Work required:
The stretch wanted below opens at the line containing "eoffset == scale * count" and closes at the line containing "### INI FILE MODIFICATIONS". Please return it exactly, with no other lines.

○ ○ ○

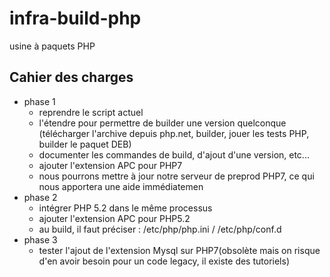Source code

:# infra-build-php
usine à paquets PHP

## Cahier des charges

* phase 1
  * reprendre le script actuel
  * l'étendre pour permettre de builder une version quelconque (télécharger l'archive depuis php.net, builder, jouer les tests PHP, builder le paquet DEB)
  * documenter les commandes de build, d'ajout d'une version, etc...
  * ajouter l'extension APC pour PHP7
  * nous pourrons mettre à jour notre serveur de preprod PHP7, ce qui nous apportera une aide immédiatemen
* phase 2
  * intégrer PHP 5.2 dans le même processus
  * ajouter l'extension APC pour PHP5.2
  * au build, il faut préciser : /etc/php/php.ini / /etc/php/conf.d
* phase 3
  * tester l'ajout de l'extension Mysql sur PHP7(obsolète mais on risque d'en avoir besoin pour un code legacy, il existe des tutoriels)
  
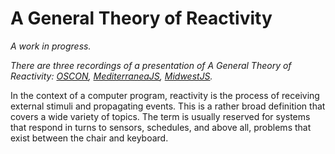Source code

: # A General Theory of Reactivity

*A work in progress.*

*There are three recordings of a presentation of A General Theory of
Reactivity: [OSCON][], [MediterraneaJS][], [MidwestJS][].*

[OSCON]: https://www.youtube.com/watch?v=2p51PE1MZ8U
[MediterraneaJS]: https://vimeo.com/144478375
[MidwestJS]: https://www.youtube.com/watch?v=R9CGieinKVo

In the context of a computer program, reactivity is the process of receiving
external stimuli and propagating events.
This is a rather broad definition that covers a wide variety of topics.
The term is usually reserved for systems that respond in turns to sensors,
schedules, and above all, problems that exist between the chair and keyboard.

○ ○ ○

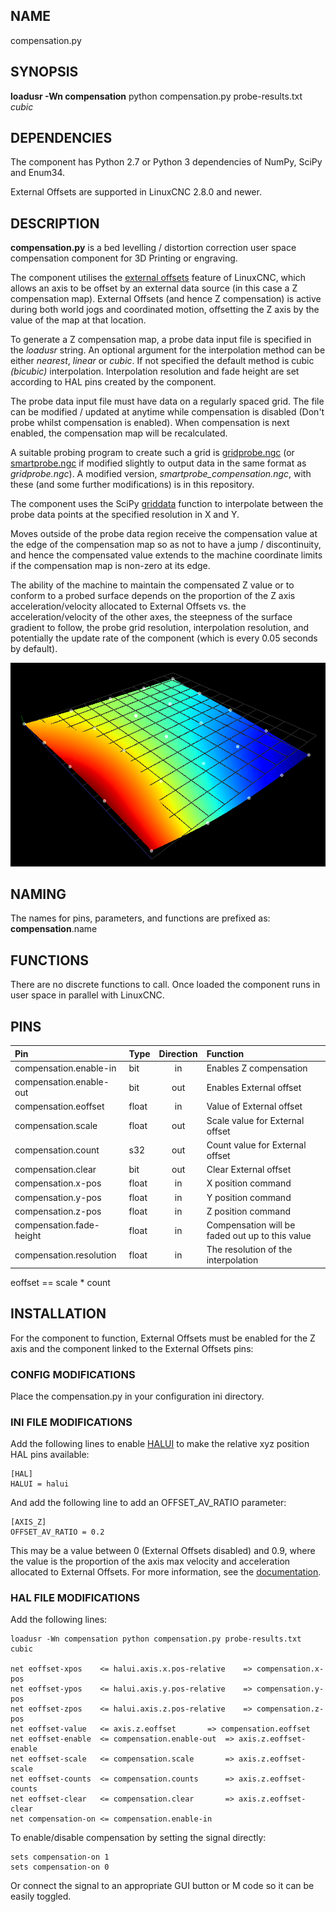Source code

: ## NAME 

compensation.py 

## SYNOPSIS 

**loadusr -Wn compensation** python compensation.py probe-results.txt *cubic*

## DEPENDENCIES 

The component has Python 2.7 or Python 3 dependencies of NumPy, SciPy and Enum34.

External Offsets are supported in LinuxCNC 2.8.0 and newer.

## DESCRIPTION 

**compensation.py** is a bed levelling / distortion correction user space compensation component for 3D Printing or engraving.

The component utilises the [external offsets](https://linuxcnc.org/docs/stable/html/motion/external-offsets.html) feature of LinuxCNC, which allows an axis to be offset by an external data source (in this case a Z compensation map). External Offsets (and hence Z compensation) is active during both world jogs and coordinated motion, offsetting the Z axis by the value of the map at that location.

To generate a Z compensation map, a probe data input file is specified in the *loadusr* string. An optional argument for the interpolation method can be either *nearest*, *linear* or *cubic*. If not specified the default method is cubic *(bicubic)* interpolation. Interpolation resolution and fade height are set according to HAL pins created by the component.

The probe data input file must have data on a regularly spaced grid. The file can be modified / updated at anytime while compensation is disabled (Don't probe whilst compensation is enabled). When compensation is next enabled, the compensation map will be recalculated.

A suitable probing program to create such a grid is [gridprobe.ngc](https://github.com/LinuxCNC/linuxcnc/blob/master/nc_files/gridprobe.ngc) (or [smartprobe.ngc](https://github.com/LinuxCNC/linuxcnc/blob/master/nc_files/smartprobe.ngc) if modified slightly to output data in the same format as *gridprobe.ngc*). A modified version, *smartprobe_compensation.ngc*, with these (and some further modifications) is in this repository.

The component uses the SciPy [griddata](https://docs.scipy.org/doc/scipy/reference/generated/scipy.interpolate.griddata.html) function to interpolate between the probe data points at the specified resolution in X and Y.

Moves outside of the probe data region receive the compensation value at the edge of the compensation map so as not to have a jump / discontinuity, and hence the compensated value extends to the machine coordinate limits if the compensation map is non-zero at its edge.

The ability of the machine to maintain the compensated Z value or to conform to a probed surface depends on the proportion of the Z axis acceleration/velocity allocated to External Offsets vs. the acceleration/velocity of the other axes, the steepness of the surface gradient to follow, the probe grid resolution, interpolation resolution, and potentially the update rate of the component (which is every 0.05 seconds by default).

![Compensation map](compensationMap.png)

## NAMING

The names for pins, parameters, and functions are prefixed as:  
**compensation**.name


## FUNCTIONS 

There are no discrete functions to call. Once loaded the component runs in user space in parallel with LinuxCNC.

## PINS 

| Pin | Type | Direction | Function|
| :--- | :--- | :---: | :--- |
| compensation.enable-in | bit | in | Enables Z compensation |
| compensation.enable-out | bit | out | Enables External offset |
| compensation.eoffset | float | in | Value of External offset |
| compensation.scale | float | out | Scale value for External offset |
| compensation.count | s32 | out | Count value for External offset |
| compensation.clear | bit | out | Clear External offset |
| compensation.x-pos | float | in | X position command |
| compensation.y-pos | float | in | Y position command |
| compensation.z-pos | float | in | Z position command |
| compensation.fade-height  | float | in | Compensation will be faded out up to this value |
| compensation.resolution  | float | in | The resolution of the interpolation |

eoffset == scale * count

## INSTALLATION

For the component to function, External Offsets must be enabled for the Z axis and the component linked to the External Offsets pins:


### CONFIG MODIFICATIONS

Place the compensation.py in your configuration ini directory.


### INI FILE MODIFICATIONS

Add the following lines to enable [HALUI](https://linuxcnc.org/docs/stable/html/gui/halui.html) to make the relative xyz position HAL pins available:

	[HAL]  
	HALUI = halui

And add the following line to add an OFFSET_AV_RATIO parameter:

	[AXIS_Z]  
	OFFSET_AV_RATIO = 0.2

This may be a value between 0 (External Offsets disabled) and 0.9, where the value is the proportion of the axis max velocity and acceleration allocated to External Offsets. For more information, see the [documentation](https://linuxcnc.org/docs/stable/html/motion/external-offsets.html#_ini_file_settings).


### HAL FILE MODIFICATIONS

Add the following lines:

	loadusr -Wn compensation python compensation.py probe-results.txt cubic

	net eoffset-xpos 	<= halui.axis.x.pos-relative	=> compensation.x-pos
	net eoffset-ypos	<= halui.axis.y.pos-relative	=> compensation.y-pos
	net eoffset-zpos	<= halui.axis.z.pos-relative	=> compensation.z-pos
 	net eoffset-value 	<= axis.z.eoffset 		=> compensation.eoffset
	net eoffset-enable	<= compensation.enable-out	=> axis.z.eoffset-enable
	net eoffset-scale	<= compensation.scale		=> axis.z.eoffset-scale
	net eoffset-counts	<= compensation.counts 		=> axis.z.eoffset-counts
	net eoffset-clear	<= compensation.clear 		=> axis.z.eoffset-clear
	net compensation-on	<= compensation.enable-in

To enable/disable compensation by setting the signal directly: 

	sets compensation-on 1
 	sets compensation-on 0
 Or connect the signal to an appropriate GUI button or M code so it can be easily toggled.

○ ○ ○

Finished task:
eoffset == scale * count

## INSTALLATION

For the component to function, External Offsets must be enabled for the Z axis and the component linked to the External Offsets pins:


### CONFIG MODIFICATIONS

Place the compensation.py in your configuration ini directory.


### INI FILE MODIFICATIONS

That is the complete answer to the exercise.